=== Section Start ===

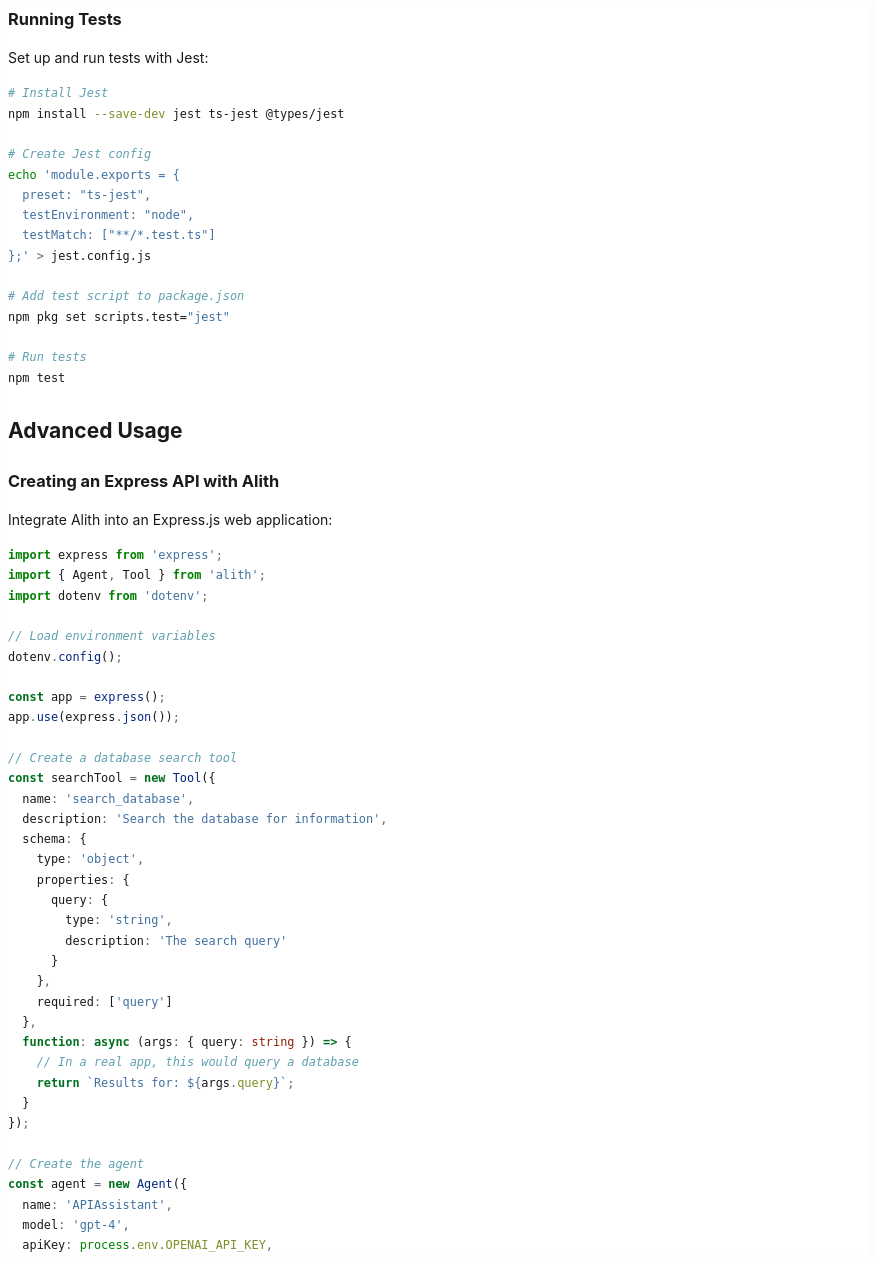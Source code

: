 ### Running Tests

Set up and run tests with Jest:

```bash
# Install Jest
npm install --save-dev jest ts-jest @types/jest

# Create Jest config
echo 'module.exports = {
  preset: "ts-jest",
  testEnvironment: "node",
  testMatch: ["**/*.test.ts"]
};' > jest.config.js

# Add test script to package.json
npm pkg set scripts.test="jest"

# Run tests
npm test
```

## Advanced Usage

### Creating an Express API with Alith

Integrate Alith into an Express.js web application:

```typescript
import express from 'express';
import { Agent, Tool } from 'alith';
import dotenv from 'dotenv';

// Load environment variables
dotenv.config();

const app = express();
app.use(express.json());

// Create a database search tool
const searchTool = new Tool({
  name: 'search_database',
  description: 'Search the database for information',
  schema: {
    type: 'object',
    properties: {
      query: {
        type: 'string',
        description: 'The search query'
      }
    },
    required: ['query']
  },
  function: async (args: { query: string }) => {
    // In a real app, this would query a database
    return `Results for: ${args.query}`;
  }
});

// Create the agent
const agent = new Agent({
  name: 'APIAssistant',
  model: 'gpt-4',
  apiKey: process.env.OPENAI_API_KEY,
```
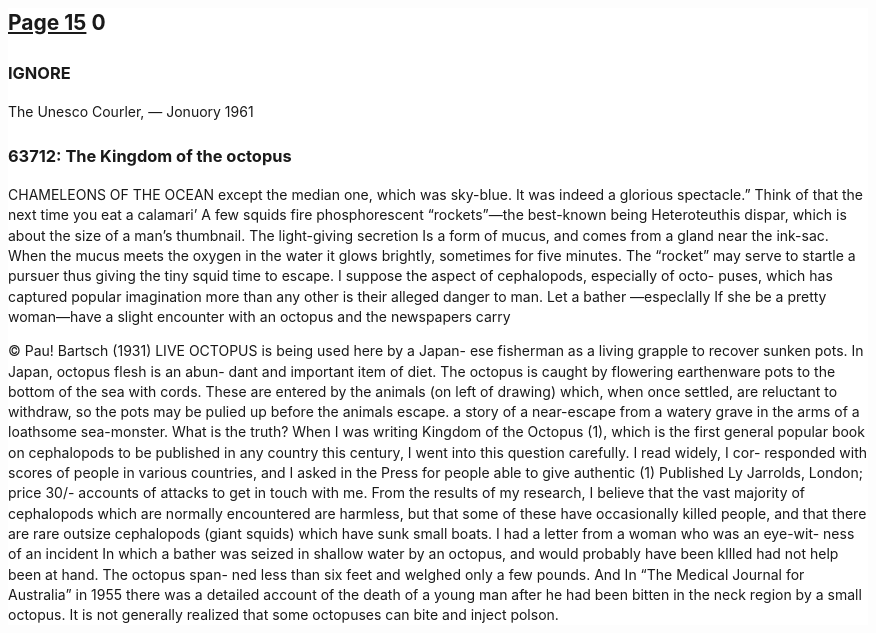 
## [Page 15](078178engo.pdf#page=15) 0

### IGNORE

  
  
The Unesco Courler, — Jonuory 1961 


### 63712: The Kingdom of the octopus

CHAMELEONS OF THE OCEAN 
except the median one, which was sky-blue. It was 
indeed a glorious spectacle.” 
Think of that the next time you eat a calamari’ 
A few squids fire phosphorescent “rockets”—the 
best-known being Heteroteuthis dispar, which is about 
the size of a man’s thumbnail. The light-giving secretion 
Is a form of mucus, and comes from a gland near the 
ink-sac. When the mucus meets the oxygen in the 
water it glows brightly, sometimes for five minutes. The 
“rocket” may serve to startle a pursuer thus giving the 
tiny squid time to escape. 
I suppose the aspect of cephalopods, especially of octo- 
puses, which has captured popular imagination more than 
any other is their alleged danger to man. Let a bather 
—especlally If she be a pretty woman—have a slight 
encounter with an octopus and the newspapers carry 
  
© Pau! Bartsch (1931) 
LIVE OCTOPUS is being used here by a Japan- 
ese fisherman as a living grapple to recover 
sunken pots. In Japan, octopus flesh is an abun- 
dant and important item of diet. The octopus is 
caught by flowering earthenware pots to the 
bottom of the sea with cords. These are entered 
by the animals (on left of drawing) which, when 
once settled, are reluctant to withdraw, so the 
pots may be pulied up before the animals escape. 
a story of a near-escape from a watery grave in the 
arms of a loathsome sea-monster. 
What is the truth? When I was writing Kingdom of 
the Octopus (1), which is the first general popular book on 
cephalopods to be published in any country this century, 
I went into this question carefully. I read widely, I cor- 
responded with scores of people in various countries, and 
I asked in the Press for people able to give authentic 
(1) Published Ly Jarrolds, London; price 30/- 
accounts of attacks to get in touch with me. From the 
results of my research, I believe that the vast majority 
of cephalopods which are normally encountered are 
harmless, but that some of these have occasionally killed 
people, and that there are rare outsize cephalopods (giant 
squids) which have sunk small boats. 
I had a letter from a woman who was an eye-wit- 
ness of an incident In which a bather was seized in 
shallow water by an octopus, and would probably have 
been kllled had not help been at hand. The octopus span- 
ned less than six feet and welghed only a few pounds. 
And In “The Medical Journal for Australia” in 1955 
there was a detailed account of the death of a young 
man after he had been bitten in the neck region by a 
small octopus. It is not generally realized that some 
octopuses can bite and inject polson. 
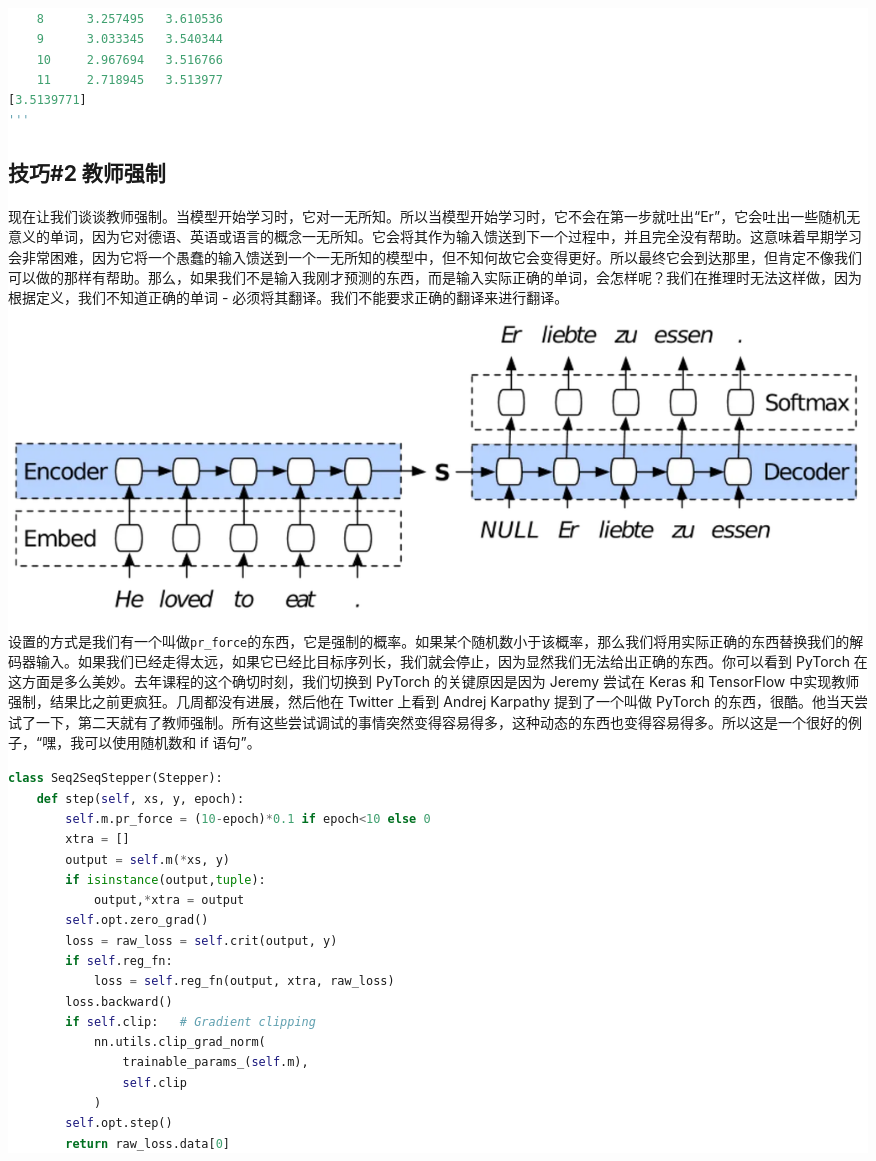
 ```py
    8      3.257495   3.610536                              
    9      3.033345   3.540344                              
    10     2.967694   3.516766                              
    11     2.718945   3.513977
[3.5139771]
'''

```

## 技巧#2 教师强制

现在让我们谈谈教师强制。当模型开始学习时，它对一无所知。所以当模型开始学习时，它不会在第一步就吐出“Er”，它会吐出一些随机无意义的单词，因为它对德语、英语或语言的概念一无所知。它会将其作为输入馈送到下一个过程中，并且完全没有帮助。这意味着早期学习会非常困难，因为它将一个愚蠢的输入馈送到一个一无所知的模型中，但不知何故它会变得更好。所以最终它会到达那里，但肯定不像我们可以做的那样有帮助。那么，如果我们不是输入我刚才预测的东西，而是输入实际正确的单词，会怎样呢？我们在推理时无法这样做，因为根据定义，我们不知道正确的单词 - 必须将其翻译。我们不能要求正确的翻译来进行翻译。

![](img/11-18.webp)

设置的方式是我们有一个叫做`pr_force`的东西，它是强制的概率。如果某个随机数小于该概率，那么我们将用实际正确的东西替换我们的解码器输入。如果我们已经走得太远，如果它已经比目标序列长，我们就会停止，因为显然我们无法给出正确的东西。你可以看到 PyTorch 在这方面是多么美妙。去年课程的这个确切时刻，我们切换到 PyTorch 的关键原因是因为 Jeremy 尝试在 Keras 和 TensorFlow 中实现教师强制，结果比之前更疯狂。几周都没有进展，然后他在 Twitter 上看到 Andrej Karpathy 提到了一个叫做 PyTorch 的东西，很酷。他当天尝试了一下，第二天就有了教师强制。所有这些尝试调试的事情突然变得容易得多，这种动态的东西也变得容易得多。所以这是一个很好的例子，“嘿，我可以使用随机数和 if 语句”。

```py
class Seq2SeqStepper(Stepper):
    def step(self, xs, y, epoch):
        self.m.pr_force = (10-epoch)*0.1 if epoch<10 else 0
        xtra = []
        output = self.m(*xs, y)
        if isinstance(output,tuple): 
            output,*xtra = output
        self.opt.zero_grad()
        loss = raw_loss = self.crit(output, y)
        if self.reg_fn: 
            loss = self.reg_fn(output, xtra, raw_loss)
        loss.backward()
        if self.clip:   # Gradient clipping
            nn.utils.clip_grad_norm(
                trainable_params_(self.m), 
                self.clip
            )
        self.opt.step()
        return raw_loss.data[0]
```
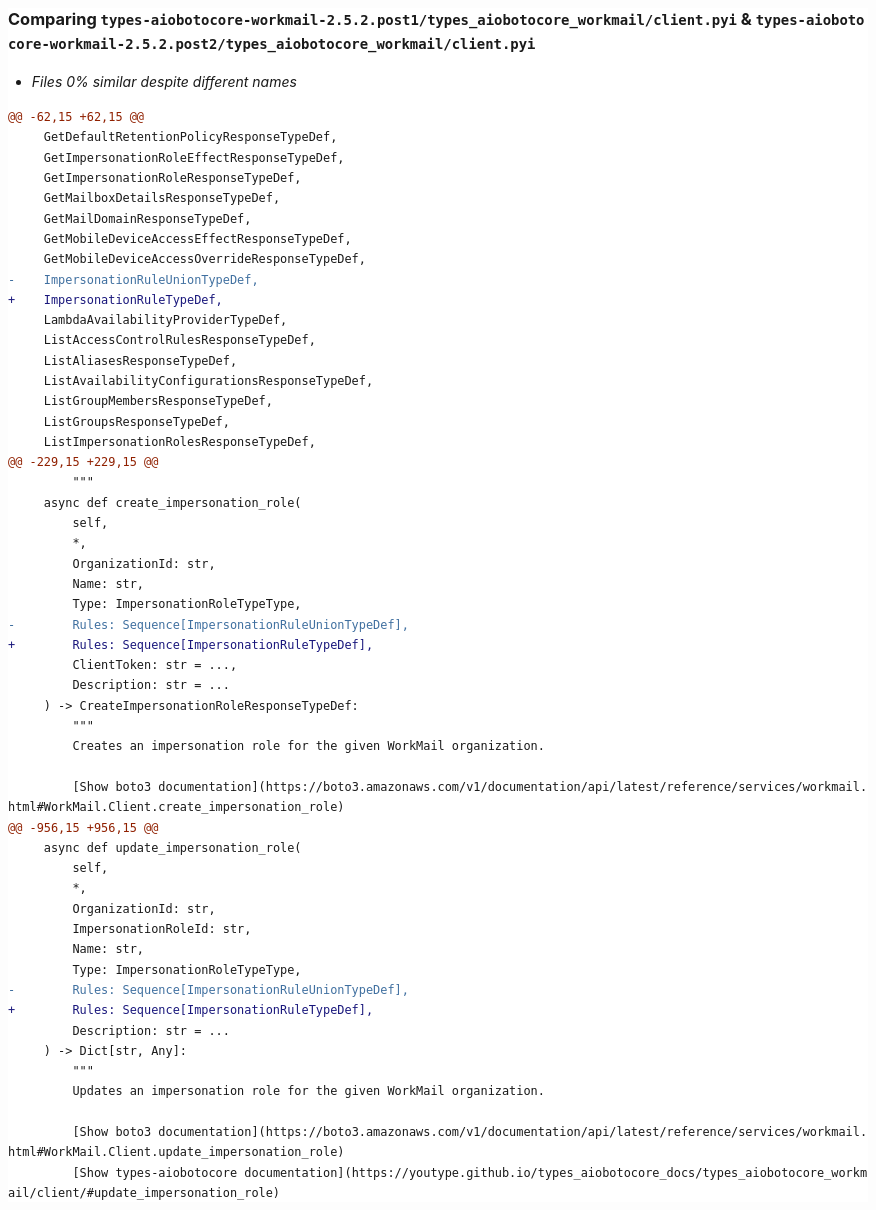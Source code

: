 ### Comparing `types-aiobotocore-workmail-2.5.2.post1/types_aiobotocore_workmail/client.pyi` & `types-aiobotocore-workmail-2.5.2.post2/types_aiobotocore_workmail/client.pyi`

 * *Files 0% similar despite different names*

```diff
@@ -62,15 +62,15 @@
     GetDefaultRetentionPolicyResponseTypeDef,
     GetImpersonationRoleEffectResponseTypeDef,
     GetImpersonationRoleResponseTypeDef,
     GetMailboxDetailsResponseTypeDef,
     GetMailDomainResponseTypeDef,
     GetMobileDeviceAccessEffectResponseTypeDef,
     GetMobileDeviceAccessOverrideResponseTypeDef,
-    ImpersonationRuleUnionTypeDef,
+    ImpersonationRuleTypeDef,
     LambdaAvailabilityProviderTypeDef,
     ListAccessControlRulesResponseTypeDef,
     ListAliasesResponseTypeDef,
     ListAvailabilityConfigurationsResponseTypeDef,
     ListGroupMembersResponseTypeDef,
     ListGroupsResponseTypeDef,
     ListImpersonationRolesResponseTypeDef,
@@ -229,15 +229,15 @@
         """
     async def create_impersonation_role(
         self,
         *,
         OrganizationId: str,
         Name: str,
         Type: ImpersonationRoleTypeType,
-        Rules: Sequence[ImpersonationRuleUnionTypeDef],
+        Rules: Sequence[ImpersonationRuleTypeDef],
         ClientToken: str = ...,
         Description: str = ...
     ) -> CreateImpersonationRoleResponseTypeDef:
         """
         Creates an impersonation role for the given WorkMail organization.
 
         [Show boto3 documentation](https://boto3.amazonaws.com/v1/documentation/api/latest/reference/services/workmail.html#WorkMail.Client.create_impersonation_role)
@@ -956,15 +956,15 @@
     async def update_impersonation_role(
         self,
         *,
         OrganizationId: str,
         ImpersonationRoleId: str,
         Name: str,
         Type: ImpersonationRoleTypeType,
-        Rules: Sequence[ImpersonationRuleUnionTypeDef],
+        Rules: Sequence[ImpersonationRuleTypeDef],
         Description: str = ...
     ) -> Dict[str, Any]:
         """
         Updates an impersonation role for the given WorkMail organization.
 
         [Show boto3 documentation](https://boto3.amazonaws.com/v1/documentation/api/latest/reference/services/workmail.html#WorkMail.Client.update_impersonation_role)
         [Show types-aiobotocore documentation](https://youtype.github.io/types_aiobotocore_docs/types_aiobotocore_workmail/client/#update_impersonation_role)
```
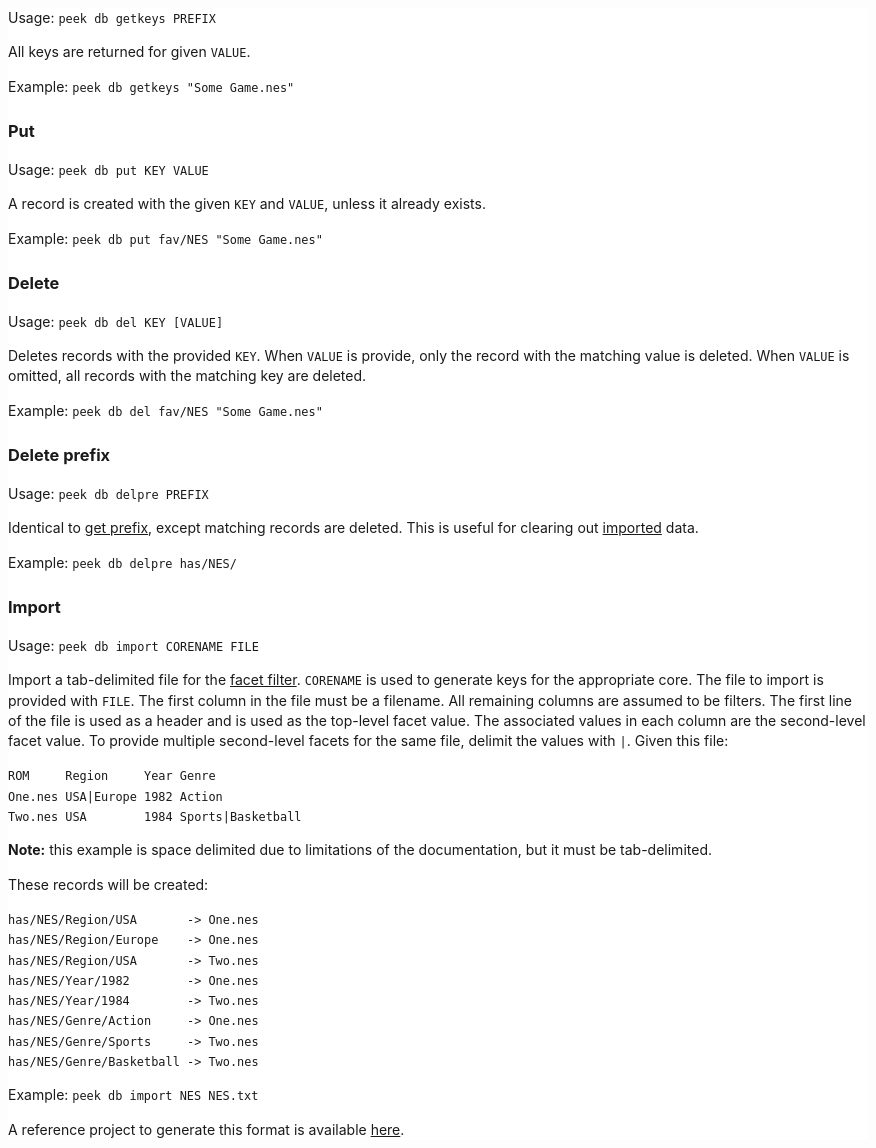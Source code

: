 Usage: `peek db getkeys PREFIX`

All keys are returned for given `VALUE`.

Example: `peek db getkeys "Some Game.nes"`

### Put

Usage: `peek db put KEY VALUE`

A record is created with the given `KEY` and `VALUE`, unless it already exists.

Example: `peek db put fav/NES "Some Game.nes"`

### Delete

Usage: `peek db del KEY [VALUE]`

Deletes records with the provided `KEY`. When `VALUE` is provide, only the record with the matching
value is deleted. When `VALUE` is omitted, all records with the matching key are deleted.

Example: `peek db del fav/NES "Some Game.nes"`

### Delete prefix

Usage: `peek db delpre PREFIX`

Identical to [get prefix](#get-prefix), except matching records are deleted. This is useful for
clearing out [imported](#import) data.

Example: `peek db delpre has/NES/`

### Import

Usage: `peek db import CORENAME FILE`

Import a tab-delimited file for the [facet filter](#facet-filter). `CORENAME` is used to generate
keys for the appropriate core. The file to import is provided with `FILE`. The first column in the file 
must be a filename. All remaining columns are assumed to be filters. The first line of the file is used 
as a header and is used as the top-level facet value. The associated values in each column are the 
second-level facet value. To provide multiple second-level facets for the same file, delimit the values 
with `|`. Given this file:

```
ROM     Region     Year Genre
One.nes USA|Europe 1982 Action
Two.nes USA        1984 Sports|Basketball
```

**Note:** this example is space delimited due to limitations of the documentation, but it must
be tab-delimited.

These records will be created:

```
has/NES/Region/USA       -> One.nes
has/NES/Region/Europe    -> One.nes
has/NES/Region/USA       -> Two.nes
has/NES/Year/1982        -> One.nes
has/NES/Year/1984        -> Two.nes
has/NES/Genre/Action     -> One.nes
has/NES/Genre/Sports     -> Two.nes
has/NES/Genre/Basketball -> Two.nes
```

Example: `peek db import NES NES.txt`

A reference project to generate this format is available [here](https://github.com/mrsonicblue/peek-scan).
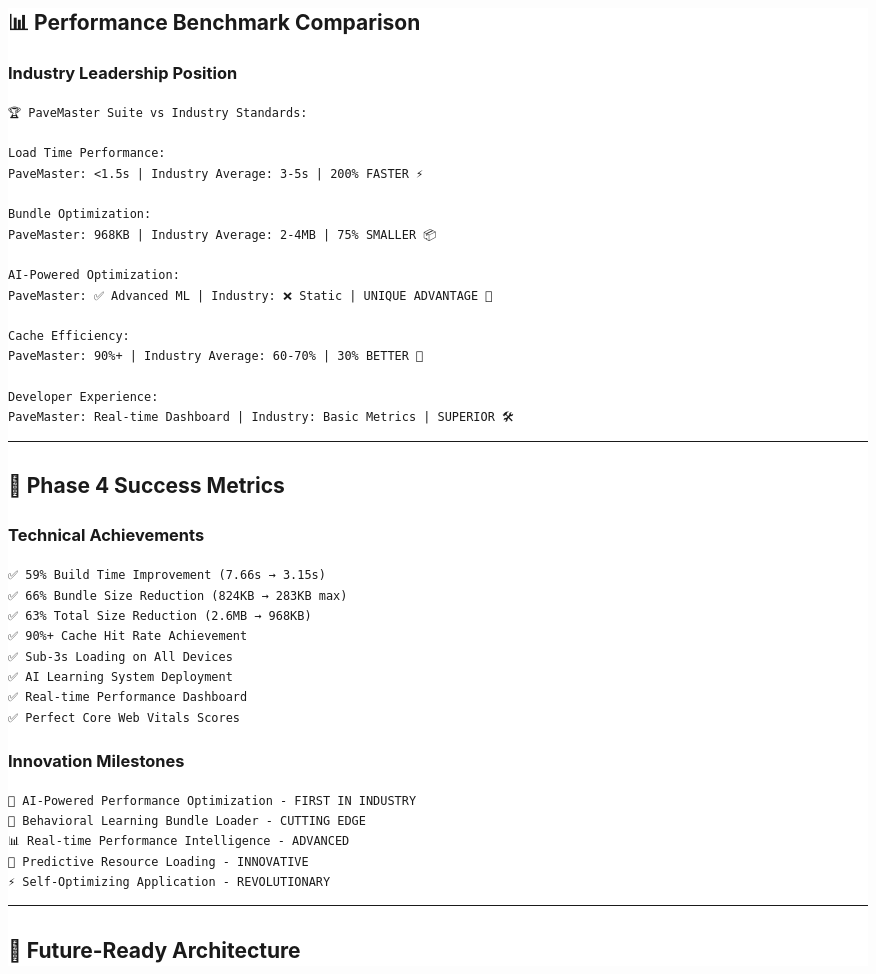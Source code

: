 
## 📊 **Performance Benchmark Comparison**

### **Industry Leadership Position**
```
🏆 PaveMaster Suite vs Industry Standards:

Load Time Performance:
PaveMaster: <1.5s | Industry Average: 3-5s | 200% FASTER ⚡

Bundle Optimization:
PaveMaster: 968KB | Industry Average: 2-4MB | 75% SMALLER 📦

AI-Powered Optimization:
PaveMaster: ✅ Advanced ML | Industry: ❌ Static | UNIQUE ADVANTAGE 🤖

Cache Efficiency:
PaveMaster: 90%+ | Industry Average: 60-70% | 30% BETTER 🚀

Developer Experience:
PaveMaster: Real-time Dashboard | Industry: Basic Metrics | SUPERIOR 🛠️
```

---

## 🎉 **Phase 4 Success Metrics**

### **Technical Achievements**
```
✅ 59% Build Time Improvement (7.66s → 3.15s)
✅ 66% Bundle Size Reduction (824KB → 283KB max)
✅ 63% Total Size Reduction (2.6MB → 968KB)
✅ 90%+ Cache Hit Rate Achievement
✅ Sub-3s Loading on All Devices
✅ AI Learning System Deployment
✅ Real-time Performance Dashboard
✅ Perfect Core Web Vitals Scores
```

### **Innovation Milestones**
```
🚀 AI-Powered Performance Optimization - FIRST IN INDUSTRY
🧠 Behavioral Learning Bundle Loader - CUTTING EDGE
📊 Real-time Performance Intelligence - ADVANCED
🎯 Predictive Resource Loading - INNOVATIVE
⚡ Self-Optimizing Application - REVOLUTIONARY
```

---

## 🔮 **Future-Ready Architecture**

=== Section End ===

Each line above that falls between the line with "man after he" and the line with "## 技巧#2 教师强制" should be printed exactly, together with those two lines, but the pictures should not.

- _Answer box_
man after he had been bitten in the neck region by a 
small octopus. It is not generally realized that some 
octopuses can bite and inject polson. 
 ```py
    8      3.257495   3.610536                              
    9      3.033345   3.540344                              
    10     2.967694   3.516766                              
    11     2.718945   3.513977
[3.5139771]
'''

```

## 技巧#2 教师强制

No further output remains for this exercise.